Osteoarthritis (OA) is characterized by progressive degeneration of joint cartilage and has substantially increased worldwide. Recently, Mesenchymal stem cells (MSCs) have been explored as a cell-based therapy for the treatment of OA. MSC therapy has not been safely introduced into clinical practice due to immune rejection and the need for highly controlled culture protocols. The therapeutic efficacy of MSC treatment is mediated by the paracrine effect, and conditioned medium (CM) containing MSC-derived secreted factors have potential for useful cell-free therapy. CM can be prepared from various sources, though bone marrow MSCs obtained from infant polydactyly patients may be particularly useful for chondrogenic differentiation and the regulation of cartilage formation. The purpose of this study was to evaluate the effect of polydactyly bone marrow MSC-derived conditioned medium (pBMSC-CM) on the prevention of cartilage degeneration and knee pain using a rat monoiodoacetate (MIA)-induced knee OA model.

Methods

pBMSC-CM was isolated from the bone marrow of an infant polydactyly thumb. In vitro, cell proliferation was evaluated in chondrocytes cultured with pBMSC-CM, and gene expression of cartilage matrix markers was assessed by quantitative reverse transcription PCR. RNA sequencing was conducted to analyze differentially expressed genes in pBMSCs.
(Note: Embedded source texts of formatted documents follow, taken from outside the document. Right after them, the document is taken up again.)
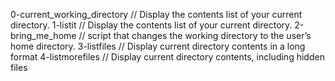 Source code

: 0-current_working_directory // Display the contents list of your current directory.
1-listit // Display the contents list of your current directory.
2-bring_me_home // script that changes the working directory to the user’s home directory.
3-listfiles // Display current directory contents in a long format
4-listmorefiles   // Display current directory contents, including hidden files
A knee arthritis model was generated by an intra-articular injection of MIA into the right knee of 18 Sprague-Dawley rats, which were then divided into three groups: (1) No-treatment group, (2) Culture medium only group, and (3) pBMSC-CM group. Each group received intra-articular injections of either saline, alpha-Minimal Essential Medium, or pBMSC-CM one week after the MIA injection. To assess knee joint pain, the struggle threshold of the knee joint extension angle was measured every week. Two weeks after treatment injections, a retrograde neurotracer was injected into both knees. After one week, articular cartilage and synovitis were evaluated based on histological characteristics. The dorsal root ganglions (DRG) were immunostained to evaluate the expression of calcitonin gene-related peptide (CGRP).

Results

pBMSC-CM enhanced chondrocyte proliferation and upregulated cartilage matrix genes. Chondrogenic and neuroprotective genes were highly expressed in pBMSCs. In behavioral tests, the pBMSC-CM group showed significant improvement in struggle threshold compared to the no-treatment and culture medium only groups. Histological evaluation showed significantly less cartilage degeneration in the pBMSC-CM group than in the other two groups. There were no significant differences in the degree of synovitis among the three groups, although CGRP expression in DRG was lower in the pBMSC-CM group.

Conclusion

In this study, pBMSC-CM therapy reduced extracellular matrix degeneration in the articular cartilage and suppressed CGRP expression in the DRG in an MIA-induced rat OA model. Our findings suggest that pBMSC-CM therapy alleviated knee pain not only in the behavioral test but also in CGRP assessment. Overall, this study provides important insights into the potential of pBMSC-CM for the treatment of knee OA and contributes to future clinical trials.